Nearly 144 years before he was dismissed by his great-great-great grandson as an embarrassment, Cole was praised as a "universally respected" citizen by the Savannah Morning News after he died on Nov. 16, 1871.
When Cole became sheriff in 1860, after briefly holding the job in 1856, slaves made up roughly a third of Savannah’s 22,000 people. Many labored on vast rice plantations south of the city. Others worked as house servants, wagon drivers, hotel waiters and messengers.
Cole himself had a modest farm with about 100 acres of cleared land. Census records from 1850 identify Cole as the owner of 25 slaves.
City and county tax digests paint a different picture. They show Cole paid taxes on his land, a dog, a horse and a carriage. But he never paid for any slaves, which were also taxed as personal property.
The 1860 census offers a possible explanation. It shows Cole held 31 slaves as an estate executor and trustee for Ann S. Norton and S.L. Speissegger, Cole’s in-laws from two marriages. It was Norton who left her slaves to Cole’s sons from a previous marriage. In 1857 he married Georgia A. Cole, Speissegger’s daughter. She was Affleck’s great-great-great grandmother.
Benjamin and Georgia Cole had at least one slave of their own. Cole’s wife paid taxes on a single slave in 1863 and 1864. It’s not clear if the slaves Cole held in trust worked for him.
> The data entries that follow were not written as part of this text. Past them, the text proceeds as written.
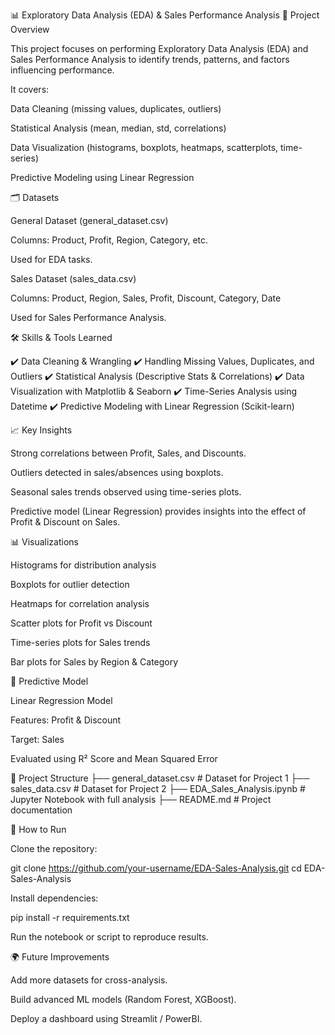 📊 Exploratory Data Analysis (EDA) & Sales Performance Analysis
🚀 Project Overview

This project focuses on performing Exploratory Data Analysis (EDA) and Sales Performance Analysis to identify trends, patterns, and factors influencing performance.

It covers:

Data Cleaning (missing values, duplicates, outliers)

Statistical Analysis (mean, median, std, correlations)

Data Visualization (histograms, boxplots, heatmaps, scatterplots, time-series)

Predictive Modeling using Linear Regression

🗂️ Datasets

General Dataset (general_dataset.csv)

Columns: Product, Profit, Region, Category, etc.

Used for EDA tasks.

Sales Dataset (sales_data.csv)

Columns: Product, Region, Sales, Profit, Discount, Category, Date

Used for Sales Performance Analysis.

🛠️ Skills & Tools Learned

✔️ Data Cleaning & Wrangling
✔️ Handling Missing Values, Duplicates, and Outliers
✔️ Statistical Analysis (Descriptive Stats & Correlations)
✔️ Data Visualization with Matplotlib & Seaborn
✔️ Time-Series Analysis using Datetime
✔️ Predictive Modeling with Linear Regression (Scikit-learn)

📈 Key Insights

Strong correlations between Profit, Sales, and Discounts.

Outliers detected in sales/absences using boxplots.

Seasonal sales trends observed using time-series plots.

Predictive model (Linear Regression) provides insights into the effect of Profit & Discount on Sales.

📊 Visualizations

Histograms for distribution analysis

Boxplots for outlier detection

Heatmaps for correlation analysis

Scatter plots for Profit vs Discount

Time-series plots for Sales trends

Bar plots for Sales by Region & Category

🤖 Predictive Model

Linear Regression Model

Features: Profit & Discount

Target: Sales

Evaluated using R² Score and Mean Squared Error

📂 Project Structure
├── general_dataset.csv     # Dataset for Project 1
├── sales_data.csv          # Dataset for Project 2
├── EDA_Sales_Analysis.ipynb # Jupyter Notebook with full analysis
├── README.md               # Project documentation

🚀 How to Run

Clone the repository:

git clone https://github.com/your-username/EDA-Sales-Analysis.git
cd EDA-Sales-Analysis


Install dependencies:

pip install -r requirements.txt


Run the notebook or script to reproduce results.

🌍 Future Improvements

Add more datasets for cross-analysis.

Build advanced ML models (Random Forest, XGBoost).

Deploy a dashboard using Streamlit / PowerBI.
"You can pretty much count on him not letting them sit around," said Jacqueline Jones, history department chair at the University of Texas at Austin and author of the book "Saving Savannah: The City and the Civil War." ”If he’s going to feed and clothe them, he wants them to be productive."
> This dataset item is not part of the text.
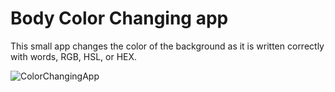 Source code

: # Body Color Changing app

This small app changes the color of the background as it is written correctly with words, RGB, HSL, or HEX. 

  ![ColorChangingApp](https://user-images.githubusercontent.com/82842403/173011246-e386adef-ff25-4ee7-bc02-a34e881496fd.gif)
But the end was near. Savannah surrendered to the Union in December 1864 and the Confederate army itself surrendered the following April, forcing the South to yield to the abolition of slavery. Sheriff Cole was left to keep the peace between fearful, resentful whites and freed blacks demanding access to the ballot and other citizenship rights.
In April 1867, in the yard of the county jail, the sheriff presided over the hanging of two black men condemned for murder. The Savannah Daily News and Herald reported Cole personally placed white caps over the men’s faces before releasing the trapdoor beneath their feet.
A year later, during Cole’s final months as sheriff, the newspaper reported a courthouse clash between Cole’s men and military authorities as crowds of freed blacks tried to vote in an election. "Sheriff Cole’s Bailiff, who was there by virtue of orders from Headquarters, was thrust out at the point of a bayonet in the hands of an irate corporal," the newspaper said. It’s not clear why.
Cole still served as a deputy sheriff at the time of his 1871 death, which newspapers attributed to "consumption of the bowels." Though his birth date isn’t precisely known, Cole lived about 57 years.
Ending slavery had a devastating effect on the wealth of many white Southerners. Public records suggest Cole’s family fortunes may have suffered too.
In 1858, Cole held in trust slaves worth an estimated $13,100. Thirteen years later, he died with $575 in the bank and $543 worth of land and household furniture. Estate records show Cole’s heirs received another $1,000 from the Georgia Legislature as compensation for unpaid services during Cole’s time as sheriff.
Cole’s body now lies buried in an unmarked grave at Laurel Grove Cemetery, where he had purchased a family plot for $10.